Start of Records supplied

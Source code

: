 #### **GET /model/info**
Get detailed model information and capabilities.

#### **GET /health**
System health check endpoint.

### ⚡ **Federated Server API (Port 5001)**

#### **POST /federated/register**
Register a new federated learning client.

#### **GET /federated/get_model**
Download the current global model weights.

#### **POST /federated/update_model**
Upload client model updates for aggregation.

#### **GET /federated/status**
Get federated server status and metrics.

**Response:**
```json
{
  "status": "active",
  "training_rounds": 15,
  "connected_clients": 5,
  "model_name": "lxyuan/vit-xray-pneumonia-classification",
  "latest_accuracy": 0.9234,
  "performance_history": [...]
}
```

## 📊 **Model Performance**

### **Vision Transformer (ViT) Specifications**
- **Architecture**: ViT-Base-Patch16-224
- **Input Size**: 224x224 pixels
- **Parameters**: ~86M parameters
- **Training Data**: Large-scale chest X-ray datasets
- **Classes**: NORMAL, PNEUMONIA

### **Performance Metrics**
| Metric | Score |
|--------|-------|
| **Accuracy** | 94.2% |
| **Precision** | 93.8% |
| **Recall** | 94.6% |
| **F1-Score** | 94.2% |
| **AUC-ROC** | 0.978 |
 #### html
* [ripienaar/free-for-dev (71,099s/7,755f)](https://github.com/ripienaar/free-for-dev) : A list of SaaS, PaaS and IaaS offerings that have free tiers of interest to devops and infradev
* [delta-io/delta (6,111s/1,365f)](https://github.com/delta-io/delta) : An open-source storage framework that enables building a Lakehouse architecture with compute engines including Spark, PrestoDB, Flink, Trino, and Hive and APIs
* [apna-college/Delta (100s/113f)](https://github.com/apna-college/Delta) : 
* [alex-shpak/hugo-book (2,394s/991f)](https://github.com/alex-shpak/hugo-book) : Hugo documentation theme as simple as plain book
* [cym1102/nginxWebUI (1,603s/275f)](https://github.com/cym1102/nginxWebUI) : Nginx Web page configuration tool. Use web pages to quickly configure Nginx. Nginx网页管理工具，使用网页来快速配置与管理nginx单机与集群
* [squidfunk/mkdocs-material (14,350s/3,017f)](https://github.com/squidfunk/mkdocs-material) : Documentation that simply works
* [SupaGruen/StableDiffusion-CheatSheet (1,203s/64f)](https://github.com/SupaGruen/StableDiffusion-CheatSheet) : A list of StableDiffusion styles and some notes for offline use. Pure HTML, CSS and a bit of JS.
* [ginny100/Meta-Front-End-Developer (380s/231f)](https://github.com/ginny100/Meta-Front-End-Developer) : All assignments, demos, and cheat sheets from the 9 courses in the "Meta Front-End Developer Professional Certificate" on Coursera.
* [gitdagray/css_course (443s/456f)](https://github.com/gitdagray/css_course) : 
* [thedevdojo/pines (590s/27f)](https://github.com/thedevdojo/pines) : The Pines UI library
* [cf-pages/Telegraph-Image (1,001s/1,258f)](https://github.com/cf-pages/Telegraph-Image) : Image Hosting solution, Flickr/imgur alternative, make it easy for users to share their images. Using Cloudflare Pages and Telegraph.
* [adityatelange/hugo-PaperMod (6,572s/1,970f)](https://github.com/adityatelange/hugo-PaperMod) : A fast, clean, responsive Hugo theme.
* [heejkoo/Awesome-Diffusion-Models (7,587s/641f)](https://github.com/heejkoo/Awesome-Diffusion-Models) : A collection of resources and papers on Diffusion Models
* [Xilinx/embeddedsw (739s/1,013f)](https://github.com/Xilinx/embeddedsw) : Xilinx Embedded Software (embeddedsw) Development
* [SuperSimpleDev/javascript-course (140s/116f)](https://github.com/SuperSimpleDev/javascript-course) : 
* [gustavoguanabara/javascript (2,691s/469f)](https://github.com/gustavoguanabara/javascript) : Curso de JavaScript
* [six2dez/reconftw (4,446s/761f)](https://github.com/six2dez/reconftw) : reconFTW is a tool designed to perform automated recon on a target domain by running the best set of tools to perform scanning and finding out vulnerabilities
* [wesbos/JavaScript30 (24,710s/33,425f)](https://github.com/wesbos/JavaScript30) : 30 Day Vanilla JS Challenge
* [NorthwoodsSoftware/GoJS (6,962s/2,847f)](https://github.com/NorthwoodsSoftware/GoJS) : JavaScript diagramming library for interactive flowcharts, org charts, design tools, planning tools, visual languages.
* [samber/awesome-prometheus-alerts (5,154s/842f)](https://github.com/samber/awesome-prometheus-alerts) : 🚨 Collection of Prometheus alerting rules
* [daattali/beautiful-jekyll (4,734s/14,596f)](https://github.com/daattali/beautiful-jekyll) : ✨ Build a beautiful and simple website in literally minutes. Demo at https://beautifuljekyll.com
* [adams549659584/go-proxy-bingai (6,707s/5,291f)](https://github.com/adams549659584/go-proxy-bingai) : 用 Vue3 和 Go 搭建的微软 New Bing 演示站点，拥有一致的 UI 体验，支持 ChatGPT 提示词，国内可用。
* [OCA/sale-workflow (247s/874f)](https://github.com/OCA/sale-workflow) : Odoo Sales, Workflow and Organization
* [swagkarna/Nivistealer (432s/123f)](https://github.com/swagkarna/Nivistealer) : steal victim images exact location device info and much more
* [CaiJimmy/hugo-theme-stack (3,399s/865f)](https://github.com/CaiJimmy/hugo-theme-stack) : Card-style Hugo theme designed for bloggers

End of Records supplied

Exercise goal: Where does the string "health" appear in the records above? Return every line that holds it.

Written answer:
#### **GET /health**
System health check endpoint.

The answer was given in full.